I'll let you know how I get on.

Barry


----------



## StanDup (Sep 12, 2008)

Well..... we took our B614SL to Caravanas Expo Gandia. On the scale of things, they are a small Hymer agent, with a few new and used vehicles, caravans, motorhome hire, small shop and storage.

We waited and watched as they took an 1h 20m (outside) to carry out the inspection which included spraying key areas under the van with the Hymer Stoneguard. In addition, they lubricated external locks, hinges, window stays, etc. 

They completed the Hymer documentation including the stamp at a cost of €125 (£105) and were pleased with the work, an excellent alternative to having it done at Brownhills before we left the UK. 

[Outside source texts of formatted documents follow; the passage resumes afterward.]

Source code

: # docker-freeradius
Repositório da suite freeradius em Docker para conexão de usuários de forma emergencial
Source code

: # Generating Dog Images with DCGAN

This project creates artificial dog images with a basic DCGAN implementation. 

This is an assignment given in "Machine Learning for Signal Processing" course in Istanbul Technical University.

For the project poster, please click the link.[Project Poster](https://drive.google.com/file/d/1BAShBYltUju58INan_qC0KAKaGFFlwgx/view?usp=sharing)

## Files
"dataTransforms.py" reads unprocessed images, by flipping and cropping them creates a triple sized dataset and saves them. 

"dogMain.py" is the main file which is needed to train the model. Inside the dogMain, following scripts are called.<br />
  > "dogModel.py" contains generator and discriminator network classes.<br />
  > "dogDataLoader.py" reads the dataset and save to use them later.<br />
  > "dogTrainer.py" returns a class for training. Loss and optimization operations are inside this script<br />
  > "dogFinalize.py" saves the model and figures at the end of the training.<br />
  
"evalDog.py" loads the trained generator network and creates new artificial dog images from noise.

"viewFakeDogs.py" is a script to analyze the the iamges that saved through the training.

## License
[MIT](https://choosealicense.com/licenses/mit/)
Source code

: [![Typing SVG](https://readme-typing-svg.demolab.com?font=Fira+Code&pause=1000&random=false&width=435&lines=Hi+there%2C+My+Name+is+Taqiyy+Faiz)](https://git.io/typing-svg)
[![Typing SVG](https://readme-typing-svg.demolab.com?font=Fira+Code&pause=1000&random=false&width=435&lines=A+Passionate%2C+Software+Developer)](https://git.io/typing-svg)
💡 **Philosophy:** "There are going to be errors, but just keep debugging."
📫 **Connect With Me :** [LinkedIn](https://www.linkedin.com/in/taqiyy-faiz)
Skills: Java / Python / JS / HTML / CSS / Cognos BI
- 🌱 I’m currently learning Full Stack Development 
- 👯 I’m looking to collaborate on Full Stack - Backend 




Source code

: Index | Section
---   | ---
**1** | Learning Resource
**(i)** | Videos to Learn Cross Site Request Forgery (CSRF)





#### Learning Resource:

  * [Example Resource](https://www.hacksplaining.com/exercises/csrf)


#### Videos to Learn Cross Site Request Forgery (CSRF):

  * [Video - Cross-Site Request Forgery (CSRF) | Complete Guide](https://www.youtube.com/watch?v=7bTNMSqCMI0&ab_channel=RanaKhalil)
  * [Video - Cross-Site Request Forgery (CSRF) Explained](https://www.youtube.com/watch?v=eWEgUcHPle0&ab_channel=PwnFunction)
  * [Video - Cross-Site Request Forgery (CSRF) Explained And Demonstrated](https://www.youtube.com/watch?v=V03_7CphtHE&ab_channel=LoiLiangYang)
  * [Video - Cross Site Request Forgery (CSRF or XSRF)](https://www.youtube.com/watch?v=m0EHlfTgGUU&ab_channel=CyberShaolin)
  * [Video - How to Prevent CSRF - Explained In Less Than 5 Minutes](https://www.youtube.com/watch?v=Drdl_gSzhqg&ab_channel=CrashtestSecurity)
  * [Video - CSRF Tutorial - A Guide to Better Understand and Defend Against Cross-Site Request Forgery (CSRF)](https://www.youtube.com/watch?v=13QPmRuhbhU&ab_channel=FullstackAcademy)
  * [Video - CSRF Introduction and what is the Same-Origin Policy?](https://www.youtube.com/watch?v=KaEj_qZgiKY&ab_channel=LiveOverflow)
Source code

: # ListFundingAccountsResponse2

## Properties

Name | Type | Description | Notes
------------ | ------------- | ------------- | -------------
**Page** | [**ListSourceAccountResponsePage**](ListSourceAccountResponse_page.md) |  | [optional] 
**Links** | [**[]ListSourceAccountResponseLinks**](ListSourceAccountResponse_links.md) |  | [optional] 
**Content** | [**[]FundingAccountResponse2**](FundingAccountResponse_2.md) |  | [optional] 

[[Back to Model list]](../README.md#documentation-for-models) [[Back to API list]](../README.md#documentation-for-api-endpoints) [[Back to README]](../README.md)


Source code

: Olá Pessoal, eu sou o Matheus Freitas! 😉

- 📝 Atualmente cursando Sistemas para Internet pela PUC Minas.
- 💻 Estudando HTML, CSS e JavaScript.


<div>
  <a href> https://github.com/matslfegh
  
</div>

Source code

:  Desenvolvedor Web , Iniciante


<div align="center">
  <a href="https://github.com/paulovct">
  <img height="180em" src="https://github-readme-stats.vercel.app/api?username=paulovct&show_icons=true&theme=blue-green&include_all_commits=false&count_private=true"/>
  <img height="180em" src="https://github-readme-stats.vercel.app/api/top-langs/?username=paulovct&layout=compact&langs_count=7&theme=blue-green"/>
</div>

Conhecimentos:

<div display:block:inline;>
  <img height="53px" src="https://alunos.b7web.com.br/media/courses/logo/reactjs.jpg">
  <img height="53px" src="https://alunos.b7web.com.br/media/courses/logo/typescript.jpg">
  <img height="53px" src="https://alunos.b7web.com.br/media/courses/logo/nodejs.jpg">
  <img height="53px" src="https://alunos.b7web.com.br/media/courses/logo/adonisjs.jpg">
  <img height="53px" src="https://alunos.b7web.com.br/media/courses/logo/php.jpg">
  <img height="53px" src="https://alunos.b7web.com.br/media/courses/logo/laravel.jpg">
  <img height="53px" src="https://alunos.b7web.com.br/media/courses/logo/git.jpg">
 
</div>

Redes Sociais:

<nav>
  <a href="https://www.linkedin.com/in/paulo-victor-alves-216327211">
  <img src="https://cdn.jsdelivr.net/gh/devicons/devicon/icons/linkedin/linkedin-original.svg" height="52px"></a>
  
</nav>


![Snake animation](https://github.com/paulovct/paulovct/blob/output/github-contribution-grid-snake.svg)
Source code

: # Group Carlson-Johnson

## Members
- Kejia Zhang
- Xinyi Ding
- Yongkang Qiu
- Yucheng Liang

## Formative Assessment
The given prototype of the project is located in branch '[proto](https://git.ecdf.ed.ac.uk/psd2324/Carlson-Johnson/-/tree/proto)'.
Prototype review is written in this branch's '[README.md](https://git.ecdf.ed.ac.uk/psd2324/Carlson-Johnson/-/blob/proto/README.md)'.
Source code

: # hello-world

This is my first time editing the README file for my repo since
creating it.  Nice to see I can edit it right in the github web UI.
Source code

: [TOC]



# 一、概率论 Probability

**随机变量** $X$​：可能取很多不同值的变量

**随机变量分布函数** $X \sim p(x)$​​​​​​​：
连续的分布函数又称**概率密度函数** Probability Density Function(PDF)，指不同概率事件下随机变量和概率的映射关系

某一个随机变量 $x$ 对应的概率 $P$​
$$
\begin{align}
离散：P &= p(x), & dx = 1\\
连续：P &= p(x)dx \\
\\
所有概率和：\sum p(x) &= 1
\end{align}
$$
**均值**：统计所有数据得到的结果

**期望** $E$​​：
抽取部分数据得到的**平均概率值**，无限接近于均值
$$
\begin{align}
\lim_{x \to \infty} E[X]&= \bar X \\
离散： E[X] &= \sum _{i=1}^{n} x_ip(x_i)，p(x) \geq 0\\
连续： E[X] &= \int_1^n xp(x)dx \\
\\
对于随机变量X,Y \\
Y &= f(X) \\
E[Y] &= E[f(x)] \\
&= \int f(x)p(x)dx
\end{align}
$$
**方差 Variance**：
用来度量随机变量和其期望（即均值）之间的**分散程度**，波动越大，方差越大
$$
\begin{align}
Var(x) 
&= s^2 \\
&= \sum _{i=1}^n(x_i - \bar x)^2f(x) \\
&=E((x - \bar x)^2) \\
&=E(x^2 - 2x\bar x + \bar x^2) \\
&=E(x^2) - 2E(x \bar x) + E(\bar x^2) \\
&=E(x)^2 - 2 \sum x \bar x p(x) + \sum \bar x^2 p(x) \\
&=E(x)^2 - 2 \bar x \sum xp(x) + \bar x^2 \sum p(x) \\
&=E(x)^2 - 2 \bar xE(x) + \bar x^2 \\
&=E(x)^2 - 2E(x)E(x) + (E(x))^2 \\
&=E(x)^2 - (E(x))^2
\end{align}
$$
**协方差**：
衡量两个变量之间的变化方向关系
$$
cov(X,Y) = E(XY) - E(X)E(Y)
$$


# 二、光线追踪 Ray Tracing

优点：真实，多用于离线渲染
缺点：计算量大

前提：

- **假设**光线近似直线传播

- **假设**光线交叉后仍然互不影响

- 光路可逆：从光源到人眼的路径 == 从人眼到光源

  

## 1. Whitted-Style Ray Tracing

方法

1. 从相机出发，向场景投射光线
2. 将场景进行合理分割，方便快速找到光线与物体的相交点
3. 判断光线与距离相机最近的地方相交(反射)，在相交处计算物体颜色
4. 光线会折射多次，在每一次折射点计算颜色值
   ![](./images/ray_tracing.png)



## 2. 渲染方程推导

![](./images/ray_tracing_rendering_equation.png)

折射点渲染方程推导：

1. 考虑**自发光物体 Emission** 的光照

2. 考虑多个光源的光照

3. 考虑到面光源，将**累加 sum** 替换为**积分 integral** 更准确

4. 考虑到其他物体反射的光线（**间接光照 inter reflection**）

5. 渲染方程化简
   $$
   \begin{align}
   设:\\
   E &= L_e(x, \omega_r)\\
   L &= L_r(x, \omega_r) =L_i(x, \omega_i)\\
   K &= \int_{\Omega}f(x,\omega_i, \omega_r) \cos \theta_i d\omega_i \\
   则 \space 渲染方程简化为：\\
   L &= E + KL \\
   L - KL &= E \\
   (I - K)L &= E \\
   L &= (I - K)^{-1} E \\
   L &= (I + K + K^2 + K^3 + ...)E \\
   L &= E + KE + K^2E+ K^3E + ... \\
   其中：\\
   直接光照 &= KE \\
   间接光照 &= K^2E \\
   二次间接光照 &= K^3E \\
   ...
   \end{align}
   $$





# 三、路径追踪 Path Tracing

I'm not sure whether the scale of the business is such that they would struggle to deal with major repair projects ????

Barry


----------



## javea (Jun 8, 2007)

Barry,

Thanks for the heads up on your damp check at Caravanas Expo Gandia.
Took mine there this morning and, like you, I was very impressed with the thoroughness of Juan's work.

Mike


----------



## petermt (Aug 5, 2011)

currently in spain and would love to buy a B698 they have in stock but my lack of spanish and their lack of english means we really can not get through the process in sufficient detail - took our B544CL there last year to try to get the truma heating working and they looked at it and suggested we went to stimme in valencia which we did - 22 euro for a new thermostat


----------



## javea (Jun 8, 2007)

petermt said:


> currently in spain and would love to buy a B698 they have in stock but my lack of spanish and their lack of english means we really can not get through the process in sufficient detail - took our B544CL there last year to try to get the truma heating working and they looked at it and suggested we went to stimme in valencia which we did - 22 euro for a new thermostat


Yes, nice machine but I think you would have all sorts of problems buying it in Spain. To drive it back you would obviously need insurance, couldn't be done on your UK policy so the only way to arrange it would be to register and insure it in Spain. I bought a new car in Spain last year but couldn't pick it up until I had been registered on the Padron here and to do that you have to have a property here.

Only solution I can see would be to have it taken by transporter to your home in the UK and then start the registration process there.


----------